Embedded Intelligent SRAM

Principal Investigator Arvind

Co-investigator Srinivas Devadas


Many embedded systems use a simple pipelined RISC processor for computation and an on-chip SRAM for data storage. We present an enhancement called Intelligent SRAM (ISRAM) that consists of a small computation unit with an accumulator that is placed near the on-chip SRAM. The computation unit can perform operations on two words from the same SRAM row or on one word from the SRAM and the other from the accumulator. This ISRAM enhancement requires only a few additional instructions to support the computation unit. We present a computation partitioning algorithm that assigns the computations to the processor or to the new computation unit for a given data flow graph of the program. Performance improvement comes from the reduction in the number of accesses to the SRAM, the number of instructions, and the number of pipeline stalls compared to the same operations in the processor. The experimental results on various benchmarks show up to 1.48 performance speedup for our enhancement.
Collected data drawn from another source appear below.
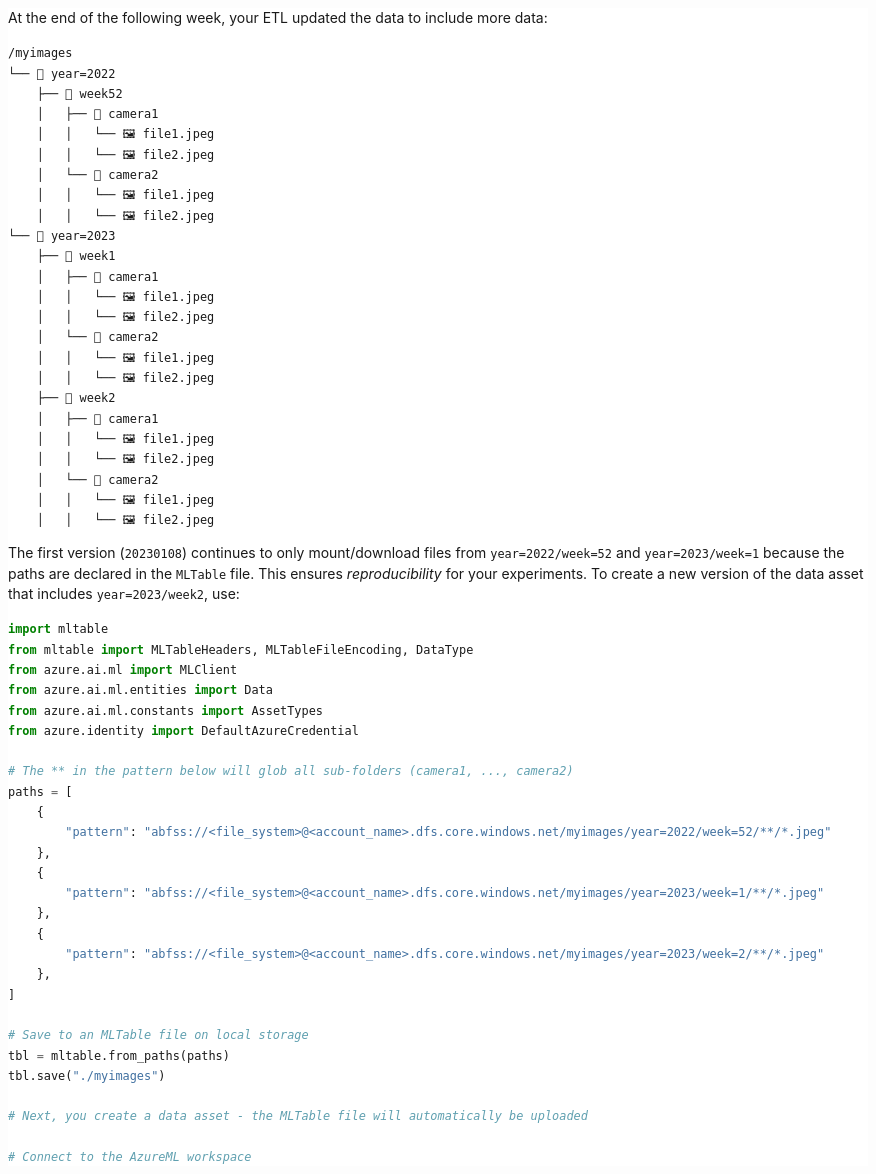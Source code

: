 At the end of the following week, your ETL updated the data to include more data:

```text
/myimages
└── 📁 year=2022
    ├── 📁 week52
    │   ├── 📁 camera1
    │   │   └── 🖼️ file1.jpeg
    │   │   └── 🖼️ file2.jpeg
    │   └── 📁 camera2
    │   │   └── 🖼️ file1.jpeg
    │   │   └── 🖼️ file2.jpeg
└── 📁 year=2023
    ├── 📁 week1
    │   ├── 📁 camera1
    │   │   └── 🖼️ file1.jpeg
    │   │   └── 🖼️ file2.jpeg
    │   └── 📁 camera2
    │   │   └── 🖼️ file1.jpeg
    │   │   └── 🖼️ file2.jpeg
    ├── 📁 week2
    │   ├── 📁 camera1
    │   │   └── 🖼️ file1.jpeg
    │   │   └── 🖼️ file2.jpeg
    │   └── 📁 camera2
    │   │   └── 🖼️ file1.jpeg
    │   │   └── 🖼️ file2.jpeg
```

The first version (`20230108`) continues to only mount/download files from `year=2022/week=52` and `year=2023/week=1` because the paths are declared in the `MLTable` file. This ensures *reproducibility* for your experiments. To create a new version of the data asset that includes `year=2023/week2`, use:

```python
import mltable
from mltable import MLTableHeaders, MLTableFileEncoding, DataType
from azure.ai.ml import MLClient
from azure.ai.ml.entities import Data
from azure.ai.ml.constants import AssetTypes
from azure.identity import DefaultAzureCredential

# The ** in the pattern below will glob all sub-folders (camera1, ..., camera2)
paths = [
    {
        "pattern": "abfss://<file_system>@<account_name>.dfs.core.windows.net/myimages/year=2022/week=52/**/*.jpeg"
    },
    {
        "pattern": "abfss://<file_system>@<account_name>.dfs.core.windows.net/myimages/year=2023/week=1/**/*.jpeg"
    },
    {
        "pattern": "abfss://<file_system>@<account_name>.dfs.core.windows.net/myimages/year=2023/week=2/**/*.jpeg"
    },
]

# Save to an MLTable file on local storage
tbl = mltable.from_paths(paths)
tbl.save("./myimages")

# Next, you create a data asset - the MLTable file will automatically be uploaded

# Connect to the AzureML workspace
```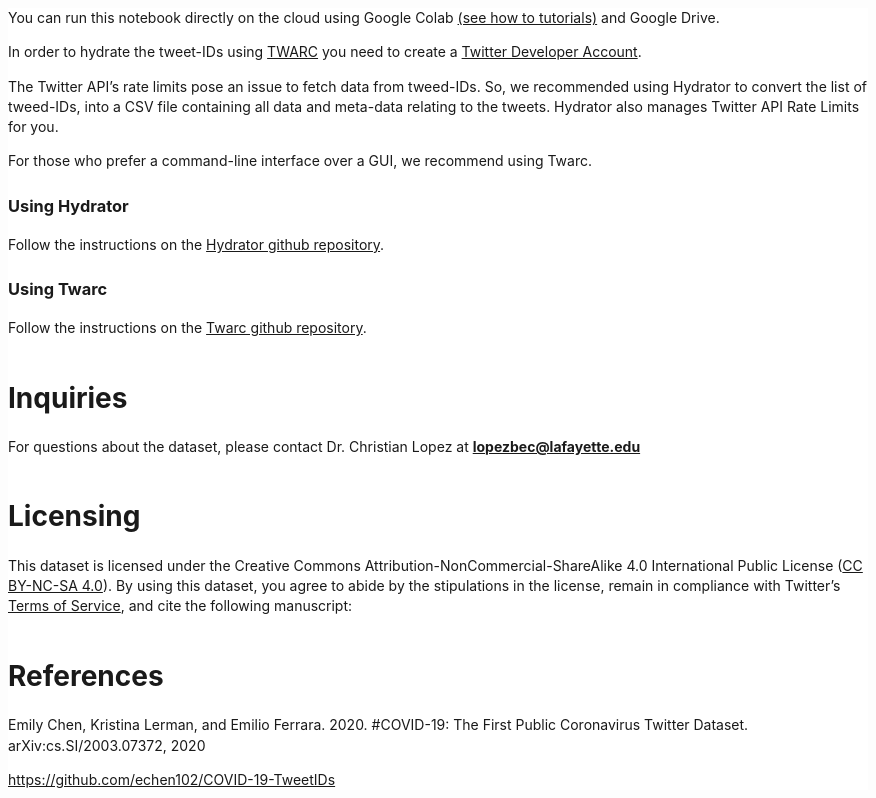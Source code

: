 You can run this notebook directly on the cloud using Google Colab [(see
how to
tutorials)](https://colab.research.google.com/notebooks/welcome.ipynb#scrollTo=xitplqMNk_Hc)
and Google Drive.

In order to hydrate the tweet-IDs using
[TWARC](https://github.com/DocNow/twarc) you need to create a [Twitter
Developer Account](https://developer.twitter.com/en/apply-for-access).

The Twitter API’s rate limits pose an issue to fetch data from
tweed-IDs. So, we recommended using Hydrator to convert the list of
tweed-IDs, into a CSV file containing all data and meta-data relating to
the tweets. Hydrator also manages Twitter API Rate Limits for you.

For those who prefer a command-line interface over a GUI, we recommend
using Twarc.

### Using Hydrator

Follow the instructions on the [Hydrator github
repository](https://github.com/DocNow/hydrator).

### Using Twarc

Follow the instructions on the [Twarc github
repository](https://github.com/DocNow/twarc).

Inquiries
=========

For questions about the dataset, please contact Dr. Christian Lopez at
**<a href="mailto:lopezbec@lafayette.edu" class="email">lopezbec@lafayette.edu</a>**

Licensing
=========

This dataset is licensed under the Creative Commons
Attribution-NonCommercial-ShareAlike 4.0 International Public License
([CC BY-NC-SA 4.0](https://creativecommons.org/licenses/by-nc-sa/4.0/)).
By using this dataset, you agree to abide by the stipulations in the
license, remain in compliance with Twitter’s [Terms of
Service](https://developer.twitter.com/en/developer-terms/agreement-and-policy),
and cite the following manuscript:

References
==========

<a name="chen"></a> Emily Chen, Kristina Lerman, and Emilio Ferrara.
2020. \#COVID-19: The First Public Coronavirus Twitter Dataset.
arXiv:cs.SI/2003.07372, 2020

<a href="https://github.com/echen102/COVID-19-TweetIDs" class="uri">https://github.com/echen102/COVID-19-TweetIDs</a>
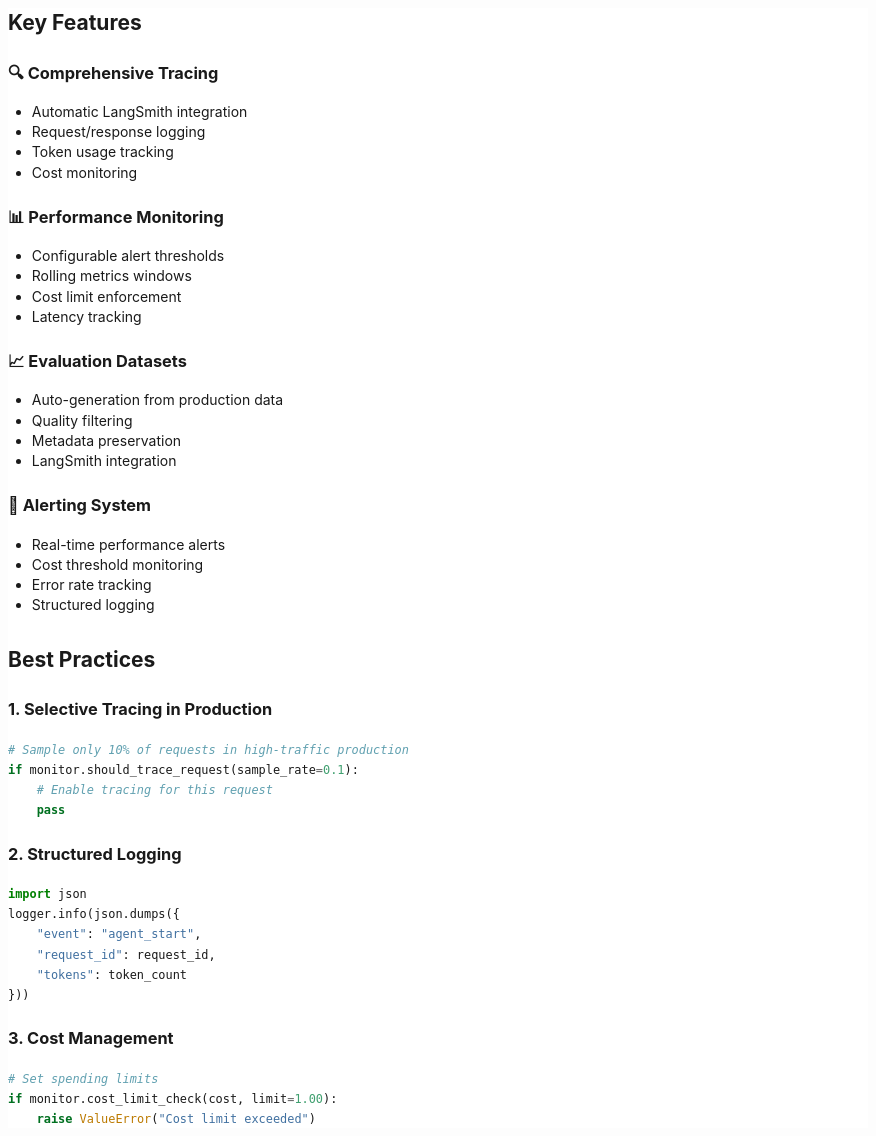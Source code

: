 ## Key Features

### 🔍 **Comprehensive Tracing**
- Automatic LangSmith integration
- Request/response logging
- Token usage tracking
- Cost monitoring

### 📊 **Performance Monitoring**
- Configurable alert thresholds
- Rolling metrics windows
- Cost limit enforcement
- Latency tracking

### 📈 **Evaluation Datasets**
- Auto-generation from production data
- Quality filtering
- Metadata preservation
- LangSmith integration

### 🚨 **Alerting System**
- Real-time performance alerts
- Cost threshold monitoring
- Error rate tracking
- Structured logging

## Best Practices

### 1. Selective Tracing in Production
```python
# Sample only 10% of requests in high-traffic production
if monitor.should_trace_request(sample_rate=0.1):
    # Enable tracing for this request
    pass
```

### 2. Structured Logging
```python
import json
logger.info(json.dumps({
    "event": "agent_start",
    "request_id": request_id,
    "tokens": token_count
}))
```

### 3. Cost Management
```python
# Set spending limits
if monitor.cost_limit_check(cost, limit=1.00):
    raise ValueError("Cost limit exceeded")
```
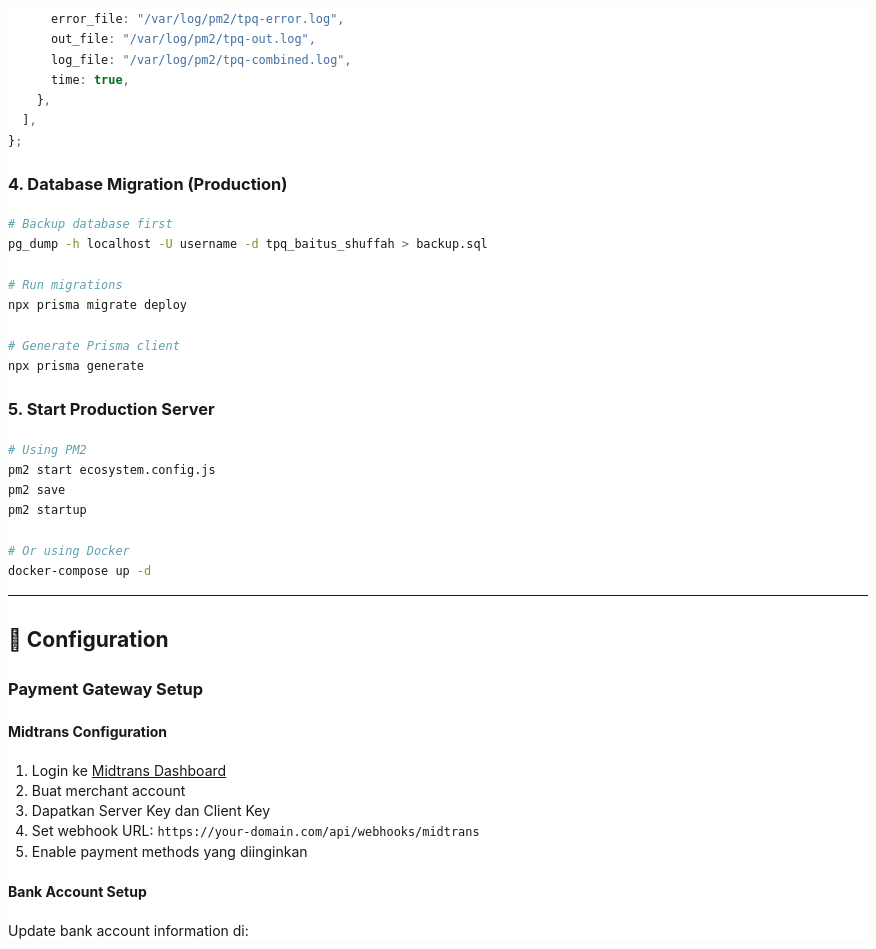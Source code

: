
 ```javascript
      error_file: "/var/log/pm2/tpq-error.log",
      out_file: "/var/log/pm2/tpq-out.log",
      log_file: "/var/log/pm2/tpq-combined.log",
      time: true,
    },
  ],
};
```

### **4. Database Migration (Production)**

```bash
# Backup database first
pg_dump -h localhost -U username -d tpq_baitus_shuffah > backup.sql

# Run migrations
npx prisma migrate deploy

# Generate Prisma client
npx prisma generate
```

### **5. Start Production Server**

```bash
# Using PM2
pm2 start ecosystem.config.js
pm2 save
pm2 startup

# Or using Docker
docker-compose up -d
```

---

## 🔧 **Configuration**

### **Payment Gateway Setup**

#### **Midtrans Configuration**

1. Login ke [Midtrans Dashboard](https://dashboard.midtrans.com)
2. Buat merchant account
3. Dapatkan Server Key dan Client Key
4. Set webhook URL: `https://your-domain.com/api/webhooks/midtrans`
5. Enable payment methods yang diinginkan

#### **Bank Account Setup**

Update bank account information di:
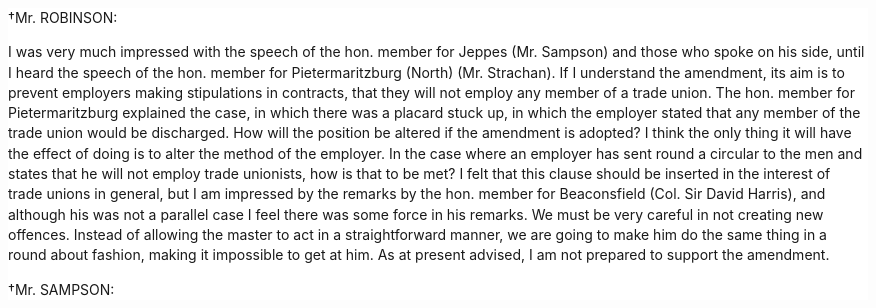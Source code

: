 </speech>

<speech by="#robinson">

<from>†Mr. <person refersTo="hansard_za">ROBINSON</person>:</from>

<p>I was very much impressed with the speech of the hon. member for Jeppes (Mr. Sampson) and those who spoke on his side, until I heard the speech of the hon. member for Pietermaritzburg (North) (Mr. Strachan). If I understand the amendment, its aim is to prevent employers making stipulations in contracts, that they will not employ any member of a trade union. The hon. member for Pietermaritzburg explained the case, in which there was a placard stuck up, in which the employer stated that any member of the trade union would be discharged. How will the position be altered if the amendment is adopted? I think the only thing it will have the effect of doing is to alter the method of the employer. In the case where an employer has sent round a circular to the men and states that he will not employ trade unionists, how is that to be met? I felt that this clause should be inserted in the interest of trade unions in general, but I am impressed by the remarks by the hon. member for Beaconsfield (Col. Sir David Harris), and although his was not a parallel case I feel there was some force in his remarks. We must be very careful in not creating new offences. Instead of allowing the master to act in a straightforward manner, we are going to make him do the same thing in a round about fashion, making it impossible to get at him. As at present advised, I am not prepared to support the amendment.</p>

</speech>

<speech by="#sampson">

<from>†Mr. <person refersTo="hansard_za">SAMPSON</person>:</from>
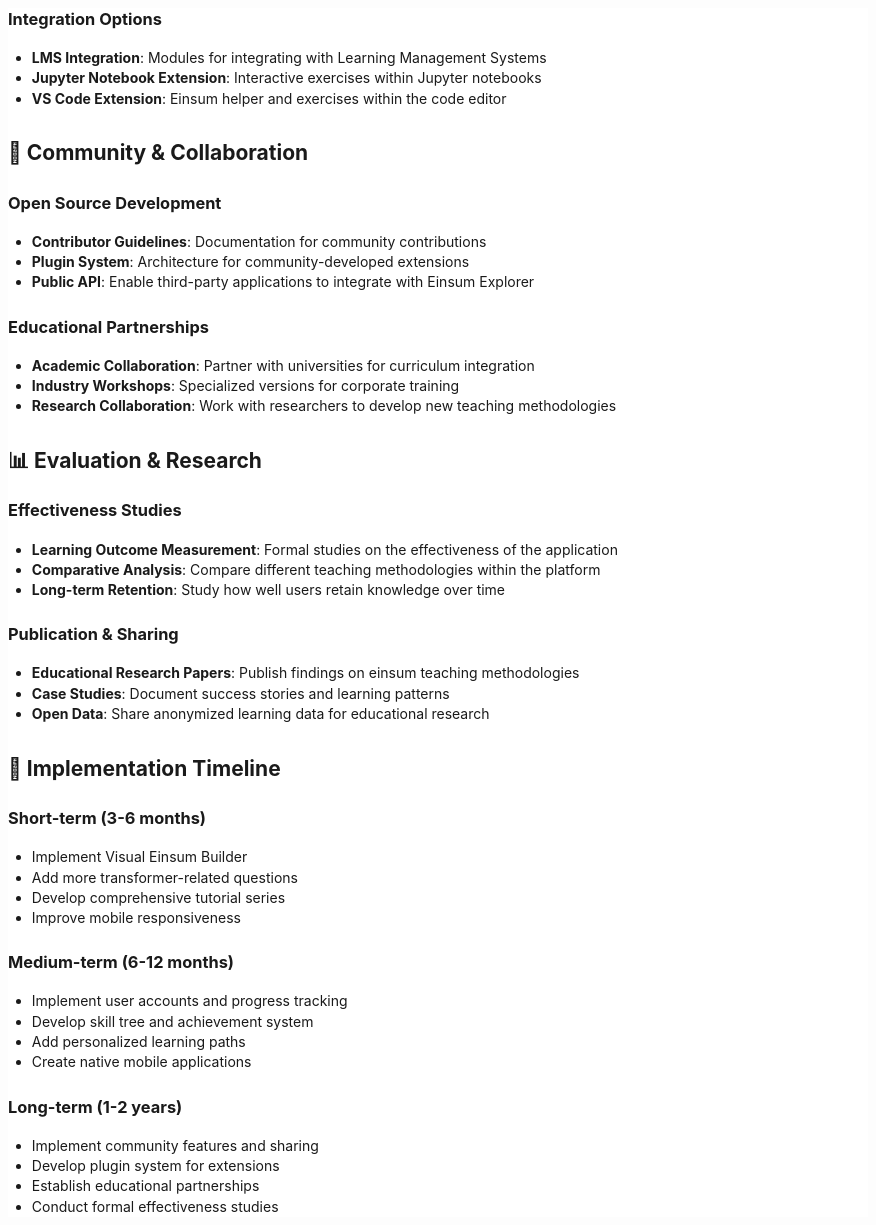 ### Integration Options

- **LMS Integration**: Modules for integrating with Learning Management Systems
- **Jupyter Notebook Extension**: Interactive exercises within Jupyter notebooks
- **VS Code Extension**: Einsum helper and exercises within the code editor

## 🤝 Community & Collaboration

### Open Source Development

- **Contributor Guidelines**: Documentation for community contributions
- **Plugin System**: Architecture for community-developed extensions
- **Public API**: Enable third-party applications to integrate with Einsum Explorer

### Educational Partnerships

- **Academic Collaboration**: Partner with universities for curriculum integration
- **Industry Workshops**: Specialized versions for corporate training
- **Research Collaboration**: Work with researchers to develop new teaching methodologies

## 📊 Evaluation & Research

### Effectiveness Studies

- **Learning Outcome Measurement**: Formal studies on the effectiveness of the application
- **Comparative Analysis**: Compare different teaching methodologies within the platform
- **Long-term Retention**: Study how well users retain knowledge over time

### Publication & Sharing

- **Educational Research Papers**: Publish findings on einsum teaching methodologies
- **Case Studies**: Document success stories and learning patterns
- **Open Data**: Share anonymized learning data for educational research

## 🔄 Implementation Timeline

### Short-term (3-6 months)
- Implement Visual Einsum Builder
- Add more transformer-related questions
- Develop comprehensive tutorial series
- Improve mobile responsiveness

### Medium-term (6-12 months)
- Implement user accounts and progress tracking
- Develop skill tree and achievement system
- Add personalized learning paths
- Create native mobile applications

### Long-term (1-2 years)
- Implement community features and sharing
- Develop plugin system for extensions
- Establish educational partnerships
- Conduct formal effectiveness studies
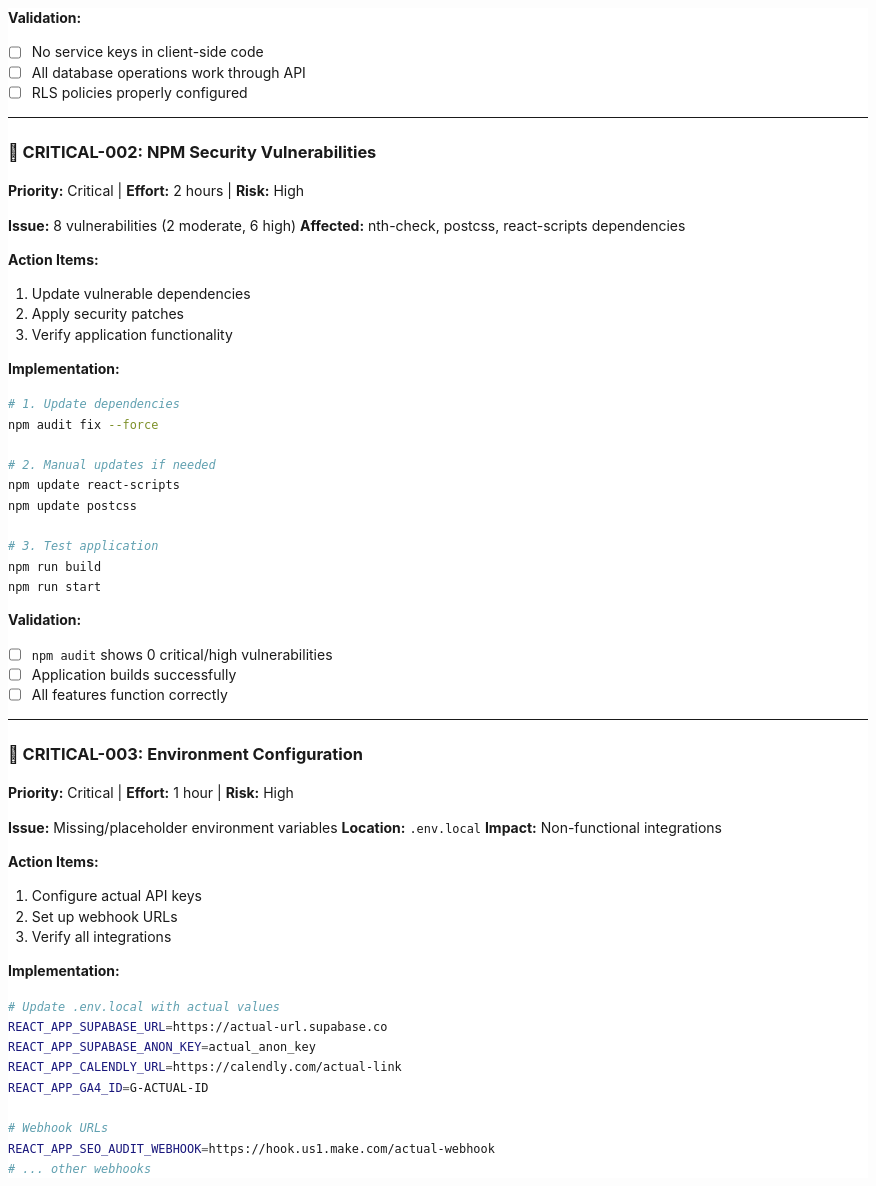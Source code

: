**Validation:**
- [ ] No service keys in client-side code
- [ ] All database operations work through API
- [ ] RLS policies properly configured

---

### 🔴 CRITICAL-002: NPM Security Vulnerabilities
**Priority:** Critical | **Effort:** 2 hours | **Risk:** High

**Issue:** 8 vulnerabilities (2 moderate, 6 high)
**Affected:** nth-check, postcss, react-scripts dependencies

**Action Items:**
1. Update vulnerable dependencies
2. Apply security patches
3. Verify application functionality

**Implementation:**
```bash
# 1. Update dependencies
npm audit fix --force

# 2. Manual updates if needed
npm update react-scripts
npm update postcss

# 3. Test application
npm run build
npm run start
```

**Validation:**
- [ ] `npm audit` shows 0 critical/high vulnerabilities
- [ ] Application builds successfully
- [ ] All features function correctly

---

### 🔴 CRITICAL-003: Environment Configuration
**Priority:** Critical | **Effort:** 1 hour | **Risk:** High

**Issue:** Missing/placeholder environment variables
**Location:** `.env.local`
**Impact:** Non-functional integrations

**Action Items:**
1. Configure actual API keys
2. Set up webhook URLs
3. Verify all integrations

**Implementation:**
```bash
# Update .env.local with actual values
REACT_APP_SUPABASE_URL=https://actual-url.supabase.co
REACT_APP_SUPABASE_ANON_KEY=actual_anon_key
REACT_APP_CALENDLY_URL=https://calendly.com/actual-link
REACT_APP_GA4_ID=G-ACTUAL-ID

# Webhook URLs
REACT_APP_SEO_AUDIT_WEBHOOK=https://hook.us1.make.com/actual-webhook
# ... other webhooks
```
We have developed a compiler algorithm that takes advantage of this additional functionality to improve program performance. We use the data flow graph of a program as input to our computation partitioning algorithm that assigns the computations to the processor or to the new computation unit. This algorithm is used before instruction selection, scheduling and register allocation. Our branch-and-bound algorithm uses a cost function that estimates data transfer instruction costs in terms of the number of instructions for any given partitioning. The algorithm generates the SRAMrow constraints for data layout that then need to be satisfied by a data layout algorithm. It ensures that the set of generated constraints is feasible. We have evaluated our approach on a set of benchmarks and we achieved significant performance improvement using our enhancement. The details of our approach including the compiler algorithm can be found in.

We plan on implementing the compiler algorithm in a compiler framework and evaluating the approach on a set of benchmarks. We will also explore an enhancement where a computation unit is used near a cache. The idea of performing operation on the SRAM row words can be extended to direct-mapped or set-associative caches with operations being performed on different words of the cache line. In a set-associative cache, an operation can also be performed between two words of the cache lines from different ways of the cache in the same set.